EXERCISE MATERIAL:

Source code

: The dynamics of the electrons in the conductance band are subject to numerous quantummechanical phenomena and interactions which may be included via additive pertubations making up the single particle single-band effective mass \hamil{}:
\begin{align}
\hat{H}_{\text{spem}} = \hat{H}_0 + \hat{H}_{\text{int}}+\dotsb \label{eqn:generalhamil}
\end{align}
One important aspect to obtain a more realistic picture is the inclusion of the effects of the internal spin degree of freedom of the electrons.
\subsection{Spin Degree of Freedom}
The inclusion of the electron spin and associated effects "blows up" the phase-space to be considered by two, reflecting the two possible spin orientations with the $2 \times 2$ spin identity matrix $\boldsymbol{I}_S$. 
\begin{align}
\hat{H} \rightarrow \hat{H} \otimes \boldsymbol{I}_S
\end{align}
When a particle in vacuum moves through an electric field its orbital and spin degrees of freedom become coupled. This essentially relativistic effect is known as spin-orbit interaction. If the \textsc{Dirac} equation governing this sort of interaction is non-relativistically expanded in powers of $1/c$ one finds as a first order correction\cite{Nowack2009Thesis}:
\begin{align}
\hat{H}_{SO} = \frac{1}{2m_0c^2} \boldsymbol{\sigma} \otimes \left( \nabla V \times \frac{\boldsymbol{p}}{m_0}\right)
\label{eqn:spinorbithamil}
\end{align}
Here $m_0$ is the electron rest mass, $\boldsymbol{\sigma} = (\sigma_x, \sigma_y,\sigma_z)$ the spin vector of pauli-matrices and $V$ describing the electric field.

WORK INSTRUCTION: What is wanted is one number: how many lines in the listing hold the string "electrons".

TASK RESULT: 2